_Data listing_
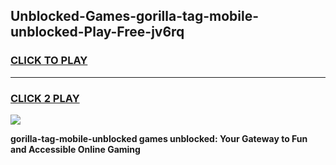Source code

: 
## Unblocked-Games-gorilla-tag-mobile-unblocked-Play-Free-jv6rq
<h3>
<a href="https://premium76.site?title=gorilla-tag-mobile-unblocked&ref=21A">CLICK TO PLAY</a></h3>
<hr>

<h3>
<a href="https://premium76.site?title=gorilla-tag-mobile-unblocked&ref=21A">CLICK 2 PLAY</a>
  
</h3>

<a href="https://premium76.site?title=gorilla-tag-mobile-unblocked&ref=21A"><img src="https://clearcache.store/games.png"></a>


**gorilla-tag-mobile-unblocked games unblocked: Your Gateway to Fun and Accessible Online Gaming**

_Exercise brief_
In the listing, find all lines with the string "site" and copy them.

_Answer below_
<a href="https://premium76.site?title=gorilla-tag-mobile-unblocked&ref=21A">CLICK TO PLAY</a></h3>
<a href="https://premium76.site?title=gorilla-tag-mobile-unblocked&ref=21A">CLICK 2 PLAY</a>
<a href="https://premium76.site?title=gorilla-tag-mobile-unblocked&ref=21A"><img src="https://clearcache.store/games.png"></a>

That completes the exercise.